* _WORK TO BE COMPLETED_: While reading the listing below, count how many lines hold the word "locaux", and answer with the number only.

* _RECORDS SHOWN_:
──────
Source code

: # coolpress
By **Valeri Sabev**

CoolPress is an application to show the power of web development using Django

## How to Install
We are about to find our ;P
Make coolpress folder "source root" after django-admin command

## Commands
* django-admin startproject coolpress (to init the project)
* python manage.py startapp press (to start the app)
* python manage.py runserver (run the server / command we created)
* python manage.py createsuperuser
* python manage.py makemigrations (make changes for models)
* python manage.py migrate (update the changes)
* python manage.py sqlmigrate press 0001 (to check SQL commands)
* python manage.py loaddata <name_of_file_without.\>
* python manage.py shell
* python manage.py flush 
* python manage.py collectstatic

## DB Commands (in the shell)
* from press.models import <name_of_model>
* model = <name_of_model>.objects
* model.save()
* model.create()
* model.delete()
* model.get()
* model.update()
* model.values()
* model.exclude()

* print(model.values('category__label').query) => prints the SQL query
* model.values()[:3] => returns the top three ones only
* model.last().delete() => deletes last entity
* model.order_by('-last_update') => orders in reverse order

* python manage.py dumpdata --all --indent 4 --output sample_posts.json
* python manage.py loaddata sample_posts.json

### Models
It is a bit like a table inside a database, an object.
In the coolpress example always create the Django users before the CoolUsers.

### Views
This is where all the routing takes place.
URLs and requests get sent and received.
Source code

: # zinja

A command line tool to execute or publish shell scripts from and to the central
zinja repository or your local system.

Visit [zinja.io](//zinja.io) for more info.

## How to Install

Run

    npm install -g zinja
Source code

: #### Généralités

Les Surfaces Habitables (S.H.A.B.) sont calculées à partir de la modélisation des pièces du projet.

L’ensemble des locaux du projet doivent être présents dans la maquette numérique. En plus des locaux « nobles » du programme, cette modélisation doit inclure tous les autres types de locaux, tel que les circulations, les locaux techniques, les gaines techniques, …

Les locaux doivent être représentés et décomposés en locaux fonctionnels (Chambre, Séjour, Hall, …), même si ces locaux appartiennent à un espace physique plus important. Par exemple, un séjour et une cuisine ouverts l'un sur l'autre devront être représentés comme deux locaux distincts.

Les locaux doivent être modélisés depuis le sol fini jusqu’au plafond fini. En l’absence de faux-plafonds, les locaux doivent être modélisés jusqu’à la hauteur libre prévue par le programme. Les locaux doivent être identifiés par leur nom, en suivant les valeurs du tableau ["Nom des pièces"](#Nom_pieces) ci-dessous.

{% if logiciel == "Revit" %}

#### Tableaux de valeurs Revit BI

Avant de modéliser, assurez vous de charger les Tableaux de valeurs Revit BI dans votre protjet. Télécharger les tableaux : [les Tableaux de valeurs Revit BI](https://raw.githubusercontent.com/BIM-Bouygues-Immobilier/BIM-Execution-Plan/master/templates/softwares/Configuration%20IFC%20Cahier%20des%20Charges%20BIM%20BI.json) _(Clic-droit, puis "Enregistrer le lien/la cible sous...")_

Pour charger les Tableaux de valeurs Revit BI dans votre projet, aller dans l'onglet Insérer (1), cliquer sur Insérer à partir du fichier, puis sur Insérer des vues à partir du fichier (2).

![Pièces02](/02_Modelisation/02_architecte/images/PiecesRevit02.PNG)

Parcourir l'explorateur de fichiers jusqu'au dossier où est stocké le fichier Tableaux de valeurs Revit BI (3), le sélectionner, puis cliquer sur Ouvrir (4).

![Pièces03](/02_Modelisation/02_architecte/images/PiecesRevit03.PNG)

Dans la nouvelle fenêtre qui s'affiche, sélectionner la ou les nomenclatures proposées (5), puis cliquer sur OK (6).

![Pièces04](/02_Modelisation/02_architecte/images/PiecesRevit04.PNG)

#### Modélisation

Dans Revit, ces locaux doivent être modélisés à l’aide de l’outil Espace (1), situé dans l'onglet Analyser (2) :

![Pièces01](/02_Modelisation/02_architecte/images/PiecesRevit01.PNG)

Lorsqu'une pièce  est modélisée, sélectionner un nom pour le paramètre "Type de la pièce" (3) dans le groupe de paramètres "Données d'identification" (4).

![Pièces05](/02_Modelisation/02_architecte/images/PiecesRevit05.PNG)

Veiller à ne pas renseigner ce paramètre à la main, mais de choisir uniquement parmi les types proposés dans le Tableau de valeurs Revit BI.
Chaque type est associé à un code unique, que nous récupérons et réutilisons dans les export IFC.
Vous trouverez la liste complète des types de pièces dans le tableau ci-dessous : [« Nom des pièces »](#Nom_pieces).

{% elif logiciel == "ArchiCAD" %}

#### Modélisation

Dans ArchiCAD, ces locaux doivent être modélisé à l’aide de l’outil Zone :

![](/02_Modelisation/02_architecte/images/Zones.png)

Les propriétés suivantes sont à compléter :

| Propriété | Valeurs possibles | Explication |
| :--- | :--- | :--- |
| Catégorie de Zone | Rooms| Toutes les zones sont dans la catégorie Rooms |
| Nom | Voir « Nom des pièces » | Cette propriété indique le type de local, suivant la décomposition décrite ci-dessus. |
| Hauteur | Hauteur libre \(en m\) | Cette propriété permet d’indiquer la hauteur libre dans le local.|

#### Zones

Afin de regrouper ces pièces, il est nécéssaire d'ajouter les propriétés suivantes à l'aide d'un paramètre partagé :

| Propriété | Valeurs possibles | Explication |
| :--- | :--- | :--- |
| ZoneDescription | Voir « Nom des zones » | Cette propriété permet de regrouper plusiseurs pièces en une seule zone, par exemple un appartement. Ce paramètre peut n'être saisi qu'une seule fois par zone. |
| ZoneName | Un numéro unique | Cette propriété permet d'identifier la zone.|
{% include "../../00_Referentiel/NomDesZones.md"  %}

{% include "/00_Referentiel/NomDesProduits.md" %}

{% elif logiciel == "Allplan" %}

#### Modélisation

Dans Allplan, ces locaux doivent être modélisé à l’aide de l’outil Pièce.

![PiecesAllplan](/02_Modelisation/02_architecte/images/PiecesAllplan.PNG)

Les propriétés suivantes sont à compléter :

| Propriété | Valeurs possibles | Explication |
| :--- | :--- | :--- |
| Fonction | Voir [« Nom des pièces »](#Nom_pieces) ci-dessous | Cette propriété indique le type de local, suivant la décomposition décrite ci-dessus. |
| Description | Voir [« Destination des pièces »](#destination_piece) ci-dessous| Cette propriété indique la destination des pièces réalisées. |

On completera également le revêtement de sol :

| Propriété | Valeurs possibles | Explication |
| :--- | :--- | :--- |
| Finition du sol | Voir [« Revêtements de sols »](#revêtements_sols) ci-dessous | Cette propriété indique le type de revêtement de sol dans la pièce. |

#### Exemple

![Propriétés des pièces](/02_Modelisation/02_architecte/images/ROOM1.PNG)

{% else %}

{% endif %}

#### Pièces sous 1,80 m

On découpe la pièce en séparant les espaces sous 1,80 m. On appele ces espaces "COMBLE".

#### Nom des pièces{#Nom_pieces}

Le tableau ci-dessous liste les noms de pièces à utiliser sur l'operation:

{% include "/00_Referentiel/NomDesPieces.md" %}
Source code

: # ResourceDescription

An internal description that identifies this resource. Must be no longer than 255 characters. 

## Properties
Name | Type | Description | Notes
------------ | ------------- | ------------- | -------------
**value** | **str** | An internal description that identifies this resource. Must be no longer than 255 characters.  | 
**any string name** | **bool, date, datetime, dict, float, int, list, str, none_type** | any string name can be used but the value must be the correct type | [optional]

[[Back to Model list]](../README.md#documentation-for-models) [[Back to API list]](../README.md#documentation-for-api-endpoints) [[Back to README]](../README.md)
──────
* _YOUR RESPONSE_: 6